### What you need to do
For each line below that holds the word "personalize", make a copy.

::::

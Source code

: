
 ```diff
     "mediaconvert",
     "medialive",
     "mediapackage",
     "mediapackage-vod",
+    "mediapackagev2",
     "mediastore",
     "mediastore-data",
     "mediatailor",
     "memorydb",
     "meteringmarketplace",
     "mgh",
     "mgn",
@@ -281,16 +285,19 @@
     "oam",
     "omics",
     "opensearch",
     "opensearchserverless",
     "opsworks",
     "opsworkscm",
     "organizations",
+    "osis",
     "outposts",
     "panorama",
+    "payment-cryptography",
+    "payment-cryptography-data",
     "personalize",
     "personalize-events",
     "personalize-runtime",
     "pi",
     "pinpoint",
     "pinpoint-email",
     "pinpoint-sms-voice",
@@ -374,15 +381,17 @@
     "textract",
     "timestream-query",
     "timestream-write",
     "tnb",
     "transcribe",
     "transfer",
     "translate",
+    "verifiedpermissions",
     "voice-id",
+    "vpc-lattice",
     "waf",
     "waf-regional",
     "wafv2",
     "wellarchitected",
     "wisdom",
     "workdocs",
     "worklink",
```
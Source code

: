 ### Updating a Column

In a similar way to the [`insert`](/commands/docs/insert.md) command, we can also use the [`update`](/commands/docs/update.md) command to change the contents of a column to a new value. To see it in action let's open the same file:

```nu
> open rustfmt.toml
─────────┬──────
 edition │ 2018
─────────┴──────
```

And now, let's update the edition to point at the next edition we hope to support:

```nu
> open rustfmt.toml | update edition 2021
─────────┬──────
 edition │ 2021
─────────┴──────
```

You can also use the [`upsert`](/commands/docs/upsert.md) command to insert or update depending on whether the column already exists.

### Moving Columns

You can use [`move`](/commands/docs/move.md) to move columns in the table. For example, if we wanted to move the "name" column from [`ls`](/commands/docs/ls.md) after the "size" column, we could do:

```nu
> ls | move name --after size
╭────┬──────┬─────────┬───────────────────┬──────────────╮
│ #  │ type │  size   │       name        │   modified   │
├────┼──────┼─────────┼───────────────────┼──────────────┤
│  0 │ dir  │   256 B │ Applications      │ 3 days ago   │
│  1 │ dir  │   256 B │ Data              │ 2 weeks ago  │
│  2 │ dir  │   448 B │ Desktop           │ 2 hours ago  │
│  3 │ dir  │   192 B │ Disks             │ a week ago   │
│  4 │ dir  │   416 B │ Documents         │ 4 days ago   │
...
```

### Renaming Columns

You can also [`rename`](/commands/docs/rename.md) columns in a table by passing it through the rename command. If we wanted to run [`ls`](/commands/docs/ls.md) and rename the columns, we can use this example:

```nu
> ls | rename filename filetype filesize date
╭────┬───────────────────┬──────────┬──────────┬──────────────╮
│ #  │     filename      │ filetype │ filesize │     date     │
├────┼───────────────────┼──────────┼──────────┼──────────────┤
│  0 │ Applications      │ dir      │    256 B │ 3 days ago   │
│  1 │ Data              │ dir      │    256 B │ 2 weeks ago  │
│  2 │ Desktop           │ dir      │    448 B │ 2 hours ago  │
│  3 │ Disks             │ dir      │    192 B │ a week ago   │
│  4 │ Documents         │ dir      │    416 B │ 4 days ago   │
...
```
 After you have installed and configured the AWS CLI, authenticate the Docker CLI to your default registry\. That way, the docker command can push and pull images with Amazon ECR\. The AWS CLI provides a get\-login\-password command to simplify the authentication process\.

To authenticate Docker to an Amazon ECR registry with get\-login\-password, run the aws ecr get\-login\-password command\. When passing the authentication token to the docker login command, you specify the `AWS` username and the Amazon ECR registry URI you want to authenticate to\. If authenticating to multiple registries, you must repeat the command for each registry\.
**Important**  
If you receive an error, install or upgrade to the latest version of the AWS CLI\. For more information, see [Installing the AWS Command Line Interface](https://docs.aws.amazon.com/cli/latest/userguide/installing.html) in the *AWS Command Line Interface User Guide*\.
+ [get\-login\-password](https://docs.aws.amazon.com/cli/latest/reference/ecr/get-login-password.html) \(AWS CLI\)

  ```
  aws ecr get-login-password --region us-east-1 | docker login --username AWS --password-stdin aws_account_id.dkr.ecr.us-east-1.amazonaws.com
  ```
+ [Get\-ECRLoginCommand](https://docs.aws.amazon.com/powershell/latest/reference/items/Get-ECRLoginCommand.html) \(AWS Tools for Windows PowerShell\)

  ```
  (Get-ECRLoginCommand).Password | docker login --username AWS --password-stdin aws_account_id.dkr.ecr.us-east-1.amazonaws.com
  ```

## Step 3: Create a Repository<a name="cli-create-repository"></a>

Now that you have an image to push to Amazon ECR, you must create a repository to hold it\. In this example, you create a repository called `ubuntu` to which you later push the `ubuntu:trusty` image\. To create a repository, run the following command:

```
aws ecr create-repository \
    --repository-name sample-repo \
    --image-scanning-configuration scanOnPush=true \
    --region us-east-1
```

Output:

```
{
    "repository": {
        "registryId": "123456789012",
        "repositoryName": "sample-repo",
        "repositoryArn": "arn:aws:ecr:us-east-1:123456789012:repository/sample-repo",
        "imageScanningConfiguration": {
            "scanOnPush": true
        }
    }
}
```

::::

### Answer box
     "personalize",
     "personalize-events",
     "personalize-runtime",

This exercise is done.